Answer the question fully, but do not feel that you have to take up the entire allotted time answering the question. If you finish before time is up, the interviewer will likely have a follow-up question to keep the conversation going.
Likewise, if you take the whole time to answer a question and/or get cut off at an interview station mid-sentence, don’t get too flustered. This happens quite often and it comes with the territory of MMIs.
Use professional language. Try to limit saying “like,” “ya know,” etc.
Don’t shy away from what makes you unique. The things you love to do or that you are passionate about that have nothing to do with medicine can be the things that make you stand out!
Be somewhat knowledgeable about other health professions and degrees. Sometimes an interviewer will ask if you’ve considered a different but related degree, and it looks a little suspect if you don’t know anything about a very similar degree (e.g. MPH interviewees who are interested in hospital administration will be frequently asked if they’ve considered an MPA instead).
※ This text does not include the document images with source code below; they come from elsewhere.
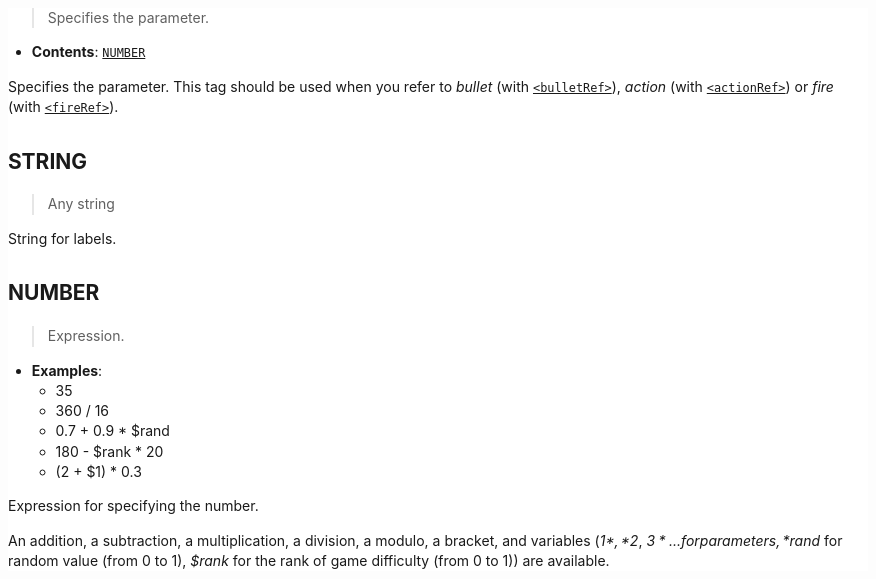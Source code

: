 > Specifies the parameter.

- **Contents**: [`NUMBER`](#number)

Specifies the parameter. This tag should be used when you refer to *bullet* (with [`<bulletRef>`](#bulletref)), *action* (with [`<actionRef>`](#actionref)) or *fire* (with [`<fireRef>`](#fireref)).

## STRING

> Any string

String for labels.

## NUMBER

> Expression.

- **Examples**:
  - 35
  - 360 / 16
  - 0.7 + 0.9 * $rand
  - 180 - $rank * 20
  - (2 + $1) * 0.3

Expression for specifying the number.

An addition, a subtraction, a multiplication, a division, a modulo, a bracket, and variables (*$1*, *$2*, *$3*... for parameters, *$rand* for random value (from 0 to 1), *$rank* for the rank of game difficulty (from 0 to 1)) are available.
Don’t let your guard down. Ever. Even students who aren’t interviewing you (e.g. tour guides) can easily mention something to the admissions office if an interviewee says something a little off. Be professional.
There are no hard and fast rules for writing an effective personal essay. The process will be different for everyone, especially because the goal of the essay is to give admissions officers some insight into your individual goals and circumstances.
Keep this in mind as you write - what aspect of yourself do you want to convey? Is it your compassion? Your diligence? Your prior experience in health care? Most of all, start working on the essay early in the application process. Time will allow you to develop and revise your ideas. Remember: the personal statement should make you stand apart from other candidates so it is best to AVOID formulaic essay topics and themes.
Any essay that claims, "I was born to be a doctor," or "Friends always tell me I should be a doctor," or "At age ten I knew I wanted to be a doctor" are common ploys that tell your reader little more than the fact that you really want to get into med school. They know that already. Spotlight your specific personality, not a destiny that seems larger than you.
It sounds naive to have your whole life mapped out already, and even more so if it takes on some angelic quality. The "When I grow up, I want to be a...and save the rainforest" tells your reader nothing significant about you.
This is a fairly common essay if you have blemishes on your academic record that you feel uncomfortable about. Devoting too much of the personal statement to excuses or interpretations of your transcript is repetitive and virtually worthless. State a problem briefly and then move on to statements about what you do. Refrain from asking admissions officers to "count this as significant" and from stating that something "shouldn't count." It is the readers' job to make these decisions. They have requested a copy of your transcript, along with lists of your extracurricular activities, for precisely this reason.
This essay rehashes your various activities and usually sounds like an itinerary: "And so I did this for three years, and it taught me this, and then I did that, and it showed me that." Your readers usually know what your activities mean, and a catalog can become blurry in the readers' mind. It's better to focus most of the essay around an activity that offers sincere and deep insight into you.
Videotapes may have been cool for college applications, but medical school is a lot different and a lot more serious. No pictures, art, photos, or interpretive dance are necessary or appreciated.
Any essay that claims, "You probably don't get people like me very often..." is almost inevitably wrong. Don't tell your readers that you're unique. Show them. Instead of a catalog of adjectives, offer them a clear snapshot of yourself and your interests.
While it's often useful to discuss the influence on your life that someone has had, don't devote your whole statement to a celebration of that person's achievements in the face of difficulty. Your AMCAS essay should be about you.